Task - Both the line below containing "CSV export (Engineer)." and the line containing "Optional Post-MVP Enhancements (ongoing)", along with every line between them, should be repeated exactly; no other line belongs in the answer.

Provided information -
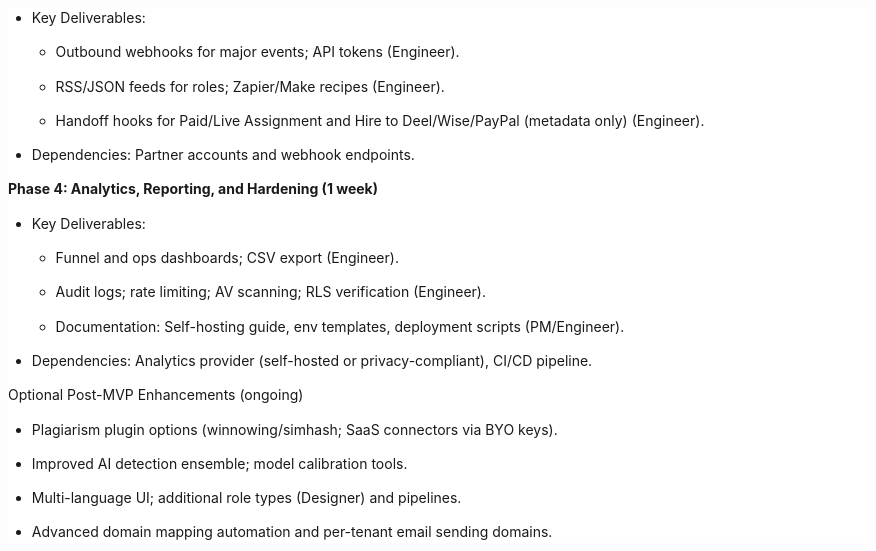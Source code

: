 * Key Deliverables:

  * Outbound webhooks for major events; API tokens (Engineer).

  * RSS/JSON feeds for roles; Zapier/Make recipes (Engineer).

  * Handoff hooks for Paid/Live Assignment and Hire to Deel/Wise/PayPal (metadata only) (Engineer).

* Dependencies: Partner accounts and webhook endpoints.

**Phase 4: Analytics, Reporting, and Hardening (1 week)**

* Key Deliverables:

  * Funnel and ops dashboards; CSV export (Engineer).

  * Audit logs; rate limiting; AV scanning; RLS verification (Engineer).

  * Documentation: Self-hosting guide, env templates, deployment scripts (PM/Engineer).

* Dependencies: Analytics provider (self-hosted or privacy-compliant), CI/CD pipeline.

Optional Post-MVP Enhancements (ongoing)

* Plagiarism plugin options (winnowing/simhash; SaaS connectors via BYO keys).

* Improved AI detection ensemble; model calibration tools.

* Multi-language UI; additional role types (Designer) and pipelines.

* Advanced domain mapping automation and per-tenant email sending domains.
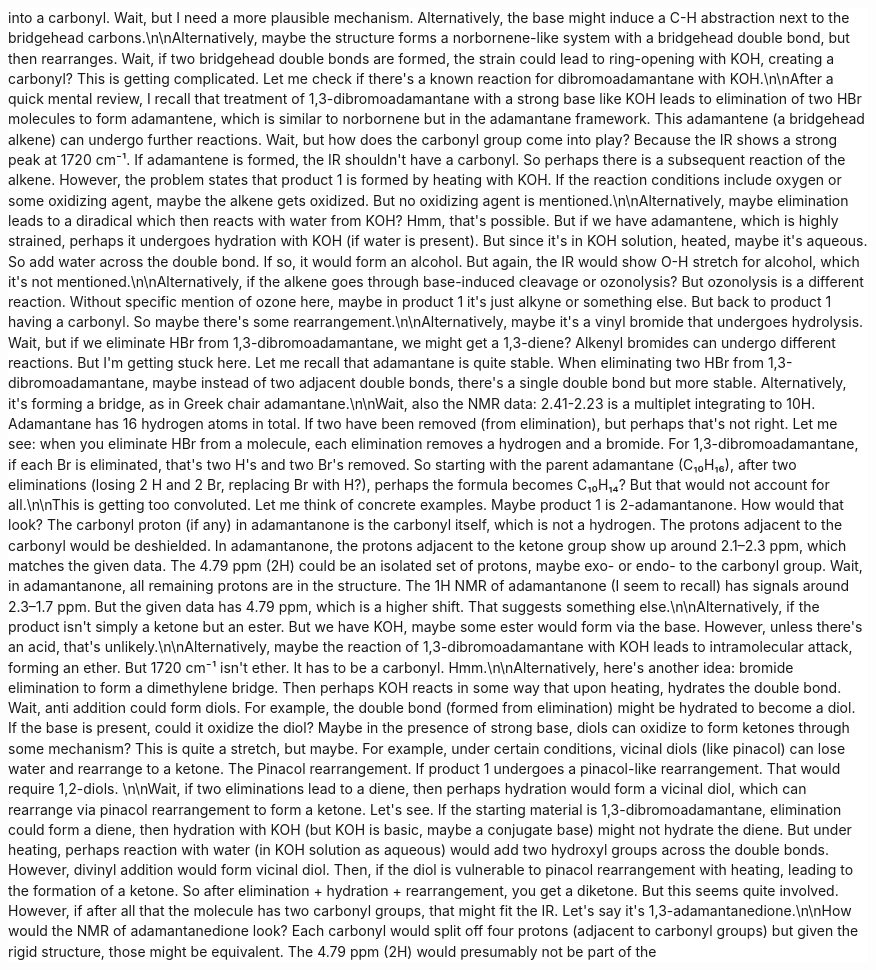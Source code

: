into a carbonyl. Wait, but I need a more plausible mechanism. Alternatively, the base might induce a C-H abstraction next to the bridgehead carbons.\n\nAlternatively, maybe the structure forms a norbornene-like system with a bridgehead double bond, but then rearranges. Wait, if two bridgehead double bonds are formed, the strain could lead to ring-opening with KOH, creating a carbonyl? This is getting complicated. Let me check if there\'s a known reaction for dibromoadamantane with KOH.\n\nAfter a quick mental review, I recall that treatment of 1,3-dibromoadamantane with a strong base like KOH leads to elimination of two HBr molecules to form adamantene, which is similar to norbornene but in the adamantane framework. This adamantene (a bridgehead alkene) can undergo further reactions. Wait, but how does the carbonyl group come into play? Because the IR shows a strong peak at 1720 cm⁻¹. If adamantene is formed, the IR shouldn\'t have a carbonyl. So perhaps there is a subsequent reaction of the alkene. However, the problem states that product 1 is formed by heating with KOH. If the reaction conditions include oxygen or some oxidizing agent, maybe the alkene gets oxidized. But no oxidizing agent is mentioned.\n\nAlternatively, maybe elimination leads to a diradical which then reacts with water from KOH? Hmm, that\'s possible. But if we have adamantene, which is highly strained, perhaps it undergoes hydration with KOH (if water is present). But since it\'s in KOH solution, heated, maybe it\'s aqueous. So add water across the double bond. If so, it would form an alcohol. But again, the IR would show O-H stretch for alcohol, which it\'s not mentioned.\n\nAlternatively, if the alkene goes through base-induced cleavage or ozonolysis? But ozonolysis is a different reaction. Without specific mention of ozone here, maybe in product 1 it\'s just alkyne or something else. But back to product 1 having a carbonyl. So maybe there\'s some rearrangement.\n\nAlternatively, maybe it\'s a vinyl bromide that undergoes hydrolysis. Wait, but if we eliminate HBr from 1,3-dibromoadamantane, we might get a 1,3-diene? Alkenyl bromides can undergo different reactions. But I\'m getting stuck here. Let me recall that adamantane is quite stable. When eliminating two HBr from 1,3-dibromoadamantane, maybe instead of two adjacent double bonds, there\'s a single double bond but more stable. Alternatively, it\'s forming a bridge, as in Greek chair adamantane.\n\nWait, also the NMR data: 2.41-2.23 is a multiplet integrating to 10H. Adamantane has 16 hydrogen atoms in total. If two have been removed (from elimination), but perhaps that\'s not right. Let me see: when you eliminate HBr from a molecule, each elimination removes a hydrogen and a bromide. For 1,3-dibromoadamantane, if each Br is eliminated, that\'s two H\'s and two Br\'s removed. So starting with the parent adamantane (C₁₀H₁₆), after two eliminations (losing 2 H and 2 Br, replacing Br with H?), perhaps the formula becomes C₁₀H₁₄? But that would not account for all.\n\nThis is getting too convoluted. Let me think of concrete examples. Maybe product 1 is 2-adamantanone. How would that look? The carbonyl proton (if any) in adamantanone is the carbonyl itself, which is not a hydrogen. The protons adjacent to the carbonyl would be deshielded. In adamantanone, the protons adjacent to the ketone group show up around 2.1–2.3 ppm, which matches the given data. The 4.79 ppm (2H) could be an isolated set of protons, maybe exo- or endo- to the carbonyl group. Wait, in adamantanone, all remaining protons are in the structure. The 1H NMR of adamantanone (I seem to recall) has signals around 2.3–1.7 ppm. But the given data has 4.79 ppm, which is a higher shift. That suggests something else.\n\nAlternatively, if the product isn\'t simply a ketone but an ester. But we have KOH, maybe some ester would form via the base. However, unless there\'s an acid, that\'s unlikely.\n\nAlternatively, maybe the reaction of 1,3-dibromoadamantane with KOH leads to intramolecular attack, forming an ether. But 1720 cm⁻¹ isn\'t ether. It has to be a carbonyl. Hmm.\n\nAlternatively, here\'s another idea: bromide elimination to form a dimethylene bridge. Then perhaps KOH reacts in some way that upon heating, hydrates the double bond. Wait, anti addition could form diols. For example, the double bond (formed from elimination) might be hydrated to become a diol. If the base is present, could it oxidize the diol? Maybe in the presence of strong base, diols can oxidize to form ketones through some mechanism? This is quite a stretch, but maybe. For example, under certain conditions, vicinal diols (like pinacol) can lose water and rearrange to a ketone. The Pinacol rearrangement. If product 1 undergoes a pinacol-like rearrangement. That would require 1,2-diols. \n\nWait, if two eliminations lead to a diene, then perhaps hydration would form a vicinal diol, which can rearrange via pinacol rearrangement to form a ketone. Let\'s see. If the starting material is 1,3-dibromoadamantane, elimination could form a diene, then hydration with KOH (but KOH is basic, maybe a conjugate base) might not hydrate the diene. But under heating, perhaps reaction with water (in KOH solution as aqueous) would add two hydroxyl groups across the double bonds. However, divinyl addition would form vicinal diol. Then, if the diol is vulnerable to pinacol rearrangement with heating, leading to the formation of a ketone. So after elimination + hydration + rearrangement, you get a diketone. But this seems quite involved. However, if after all that the molecule has two carbonyl groups, that might fit the IR. Let\'s say it\'s 1,3-adamantanedione.\n\nHow would the NMR of adamantanedione look? Each carbonyl would split off four protons (adjacent to carbonyl groups) but given the rigid structure, those might be equivalent. The 4.79 ppm (2H) would presumably not be part of the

Output for this task -
  * Funnel and ops dashboards; CSV export (Engineer).

  * Audit logs; rate limiting; AV scanning; RLS verification (Engineer).

  * Documentation: Self-hosting guide, env templates, deployment scripts (PM/Engineer).

* Dependencies: Analytics provider (self-hosted or privacy-compliant), CI/CD pipeline.

Optional Post-MVP Enhancements (ongoing)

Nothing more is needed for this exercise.